Graham Gudgin has provided the second contribution in the Union 2021 series with significant challenge in its content. His focus is upon economics and Unionism. His analysis seems somewhat tainted by what appears to be negative experiences of the UUP, like most economists he doesn't grasp that a politician has to marry economic necessity with the politically possible and fails to sufficiently acknowledge the steps towards a greater policy focus that have been made. However, this doesn't take away from the fundamentals of his argument.

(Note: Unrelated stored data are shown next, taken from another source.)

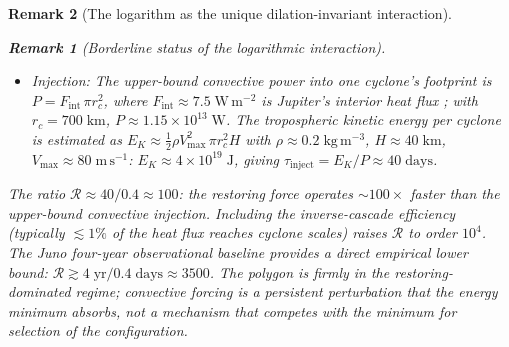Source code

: \documentclass[12pt, a4paper]{article}
\newtheorem{remark}{Remark}[section]
\numberwithin{equation}{section}
\begin{document}
\begin{remark}[The logarithm as the unique dilation-invariant interaction]
\begin{remark}[Borderline status of the logarithmic interaction]
\begin{itemize}
\item \emph{Injection:} The upper-bound convective power into one
  cyclone's footprint is $P = F_{\mathrm{int}}\,\pi r_c^2$, where
  $F_{\mathrm{int}} \approx 7.5\;\mathrm{W\,m^{-2}}$ is Jupiter's
  interior heat flux \citep{Guillot2005}; with $r_c = 700\;\mathrm{km}$,
  $P \approx 1.15\times10^{13}\;\mathrm{W}$.
  The tropospheric kinetic energy per cyclone is estimated as
  $E_K \approx \tfrac{1}{2}\rho V_{\max}^2\,\pi r_c^2 H$
  with $\rho \approx 0.2\;\mathrm{kg\,m^{-3}}$, $H \approx 40\;\mathrm{km}$,
  $V_{\max} \approx 80\;\mathrm{m\,s^{-1}}$:
  $E_K \approx 4\times 10^{19}\;\mathrm{J}$, giving
  $\tau_{\mathrm{inject}} = E_K/P \approx 40\;\mathrm{days}$.
\end{itemize}
The ratio $\mathcal{R} \approx 40/0.4 \approx 100$: the restoring force
operates $\sim\!100\times$ faster than the upper-bound convective
injection.  Including the inverse-cascade efficiency (typically
$\lesssim 1\%$ of the heat flux reaches cyclone scales) raises
$\mathcal{R}$ to order $10^4$.  The Juno four-year observational
baseline provides a direct empirical lower bound:
$\mathcal{R} \gtrsim 4\;\mathrm{yr}/0.4\;\mathrm{days} \approx 3500$.
The polygon is firmly in the restoring-dominated regime; convective
forcing is a persistent perturbation that the energy minimum absorbs,
not a mechanism that competes with the minimum for selection of the
configuration.


\end{remark}
\end{remark}
\end{document}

He stresses the scale of the economic difficulties our region faces:
"This was sustainable during the UK's debt-driven boom, with ever increasing amounts of money flowing into Northern Ireland, but in a post-recession world realities must now be faced. Cuts will reduce public services by 15 percent over five years, economic growth will slow to a trickle and unemployment will rise."
Something I doubt people have yet truly grasped here. He rightly highlights a problem in Northern Ireland's governance that is often overlooked, the bureaucracy:
"The relevant civil service departments show little desire for radical change and as have allowed their capacity for strategic economic thinking to wither away."
Gudgin also does not dimiss Unionist Unity out of hand but grasps its potential for a new departure in Unionism:
"Should the two main unionist parties unite to prevent such a prospect? Only if they could do so around a radical and reformist economic programme."
He concludes that:
"Unionism faces a choice as it looks towards 2021. It can either fight an unsuccessful rearguard action on economic change or it can embrace reforms as part of a modern unionist programme."
But expresses doubts that it will happen, that may be less of a problem than he imagines.